Cao Jianing, Yang Mengdi, Guo Duancheng, Tao Zhonghua, Hu Xichun
Department of Breast and Urologic Medical Oncology, Fudan University Shanghai Cancer Center, Shanghai, China.
Department of Oncology, Shanghai Medical College, Fudan University, Shanghai, China.
Cancer Med. 2024 Jul;13(14):e7472. doi: 10.1002/cam4.7472.
Breast cancer (BC) is the most common malignant tumor worldwide. Despite enormous progress made in the past decades, the underlying mechanisms of BC remain further illustrated. Recently, TRIM family proteins proved to be engaged in BC progression through regulating various aspects. Here we reviewed the structures and basic functions of TRIM family members and first classified them into three groups according to canonical polyubiquitination forms that they could mediate: K48- only, K63- only, and both K48- and K63-linked ubiquitination. Afterwards, we focused on the specific biological functions and mechanisms of TRIMs in BCs, including tumorigenesis and invasiveness, drug sensitivity, tumor immune microenvironment (TIME), cell cycle, and metabolic reprogramming. We also explored the potential of TRIMs as novel biomarkers for predicting prognosis and future therapeutic targets in BC.

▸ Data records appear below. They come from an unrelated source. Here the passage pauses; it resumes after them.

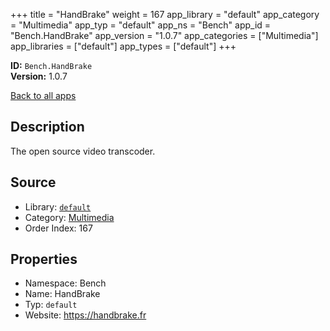 ﻿+++
title = "HandBrake"
weight = 167
app_library = "default"
app_category = "Multimedia"
app_typ = "default"
app_ns = "Bench"
app_id = "Bench.HandBrake"
app_version = "1.0.7"
app_categories = ["Multimedia"]
app_libraries = ["default"]
app_types = ["default"]
+++

**ID:** `Bench.HandBrake`  
**Version:** 1.0.7  
<!--more-->

[Back to all apps](/apps/)

## Description
The open source video transcoder.

## Source

* Library: [`default`](/app_libraries/default)
* Category: [Multimedia](/app_categories/multimedia)
* Order Index: 167

## Properties

* Namespace: Bench
* Name: HandBrake
* Typ: `default`
* Website: <https://handbrake.fr>

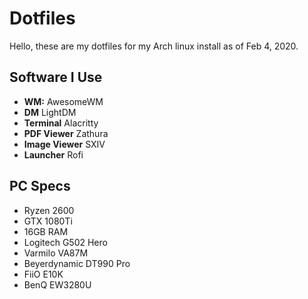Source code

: # Dotfiles

Hello, these are my dotfiles for my Arch linux install as of Feb 4, 2020. 

## Software I Use
* **WM:** AwesomeWM
* **DM** LightDM
* **Terminal** Alacritty
* **PDF Viewer** Zathura
* **Image Viewer** SXIV
* **Launcher** Rofi

## PC Specs
* Ryzen 2600
* GTX 1080Ti
* 16GB RAM
* Logitech G502 Hero
* Varmilo VA87M
* Beyerdynamic DT990 Pro
* FiiO E10K
* BenQ EW3280U


    
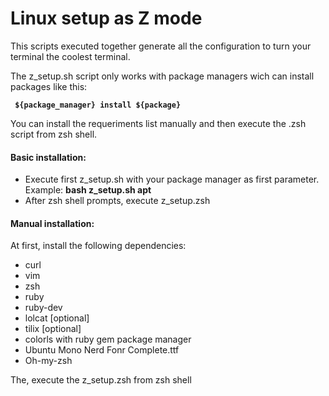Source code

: <h1>Linux setup as Z mode</h1>

This scripts executed together generate all the configuration to turn your terminal the coolest terminal.

The z_setup.sh script only works with package managers wich can install packages like this:

  <code><b> ${package_manager} install ${package}</b></code>

You can install the requeriments list manually and then execute the .zsh script from zsh shell.

<h4>Basic installation:</h4>

  - Execute first z_setup.sh with your package manager as first parameter. Example: <b>bash z_setup.sh apt</b>
  - After zsh shell prompts, execute z_setup.zsh

<h4>Manual installation:</h4>

At first, install the following dependencies:

  - curl
  - vim
  - zsh
  - ruby
  - ruby-dev
  - lolcat [optional]
  - tilix  [optional]
  - colorls with ruby gem package manager
  - Ubuntu Mono Nerd Fonr Complete.ttf
  - Oh-my-zsh

The, execute the z_setup.zsh from zsh shell
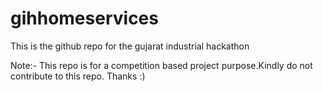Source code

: # gihhomeservices
This is the github repo for the gujarat industrial hackathon

Note:- This repo is for a competition based project purpose.Kindly do not contribute to this repo. Thanks :)
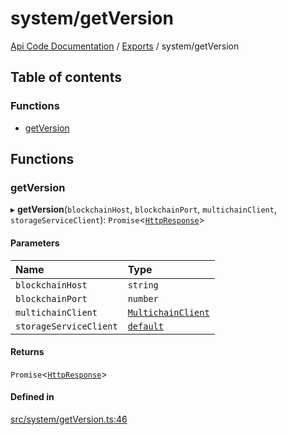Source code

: # system/getVersion
 
[Api Code Documentation](../README.md) / [Exports](../modules.md) / system/getVersion

## Table of contents

### Functions

- [getVersion](system_getVersion.md#getversion)

## Functions

### getVersion

▸ **getVersion**(`blockchainHost`, `blockchainPort`, `multichainClient`, `storageServiceClient`): `Promise`\<[`HttpResponse`](httpd_lib.md#httpresponse)\>

#### Parameters

| Name | Type |
| :------ | :------ |
| `blockchainHost` | `string` |
| `blockchainPort` | `number` |
| `multichainClient` | [`MultichainClient`](../interfaces/service_Client_h.MultichainClient.md) |
| `storageServiceClient` | [`default`](../classes/service_Client_storage_service.default.md) |

#### Returns

`Promise`\<[`HttpResponse`](httpd_lib.md#httpresponse)\>

#### Defined in

[src/system/getVersion.ts:46](https://github.com/openkfw/TruBudget/blob/2e43ea7/api/src/system/getVersion.ts#L46)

乳腺癌(BC)是全球最常见的恶性肿瘤。尽管在过去几十年中取得了巨大进展,但BC的潜在机制仍有待进一步阐明。最近,TRIM家族蛋白被证明通过调节多个方面参与BC的进展。在此,我们综述了TRIM家族成员的结构和基本功能,并首先根据它们能够介导的典型多聚泛素化形式将其分为三组:仅K48连接、仅K63连接以及K48和K63连接的泛素化。之后,我们重点关注了TRIMs在BC中的特定生物学功能和机制,包括肿瘤发生和侵袭性、药物敏感性、肿瘤免疫微环境(TIME)、细胞周期和代谢重编程。我们还探讨了TRIMs作为预测BC预后的新型生物标志物和未来治疗靶点的潜力。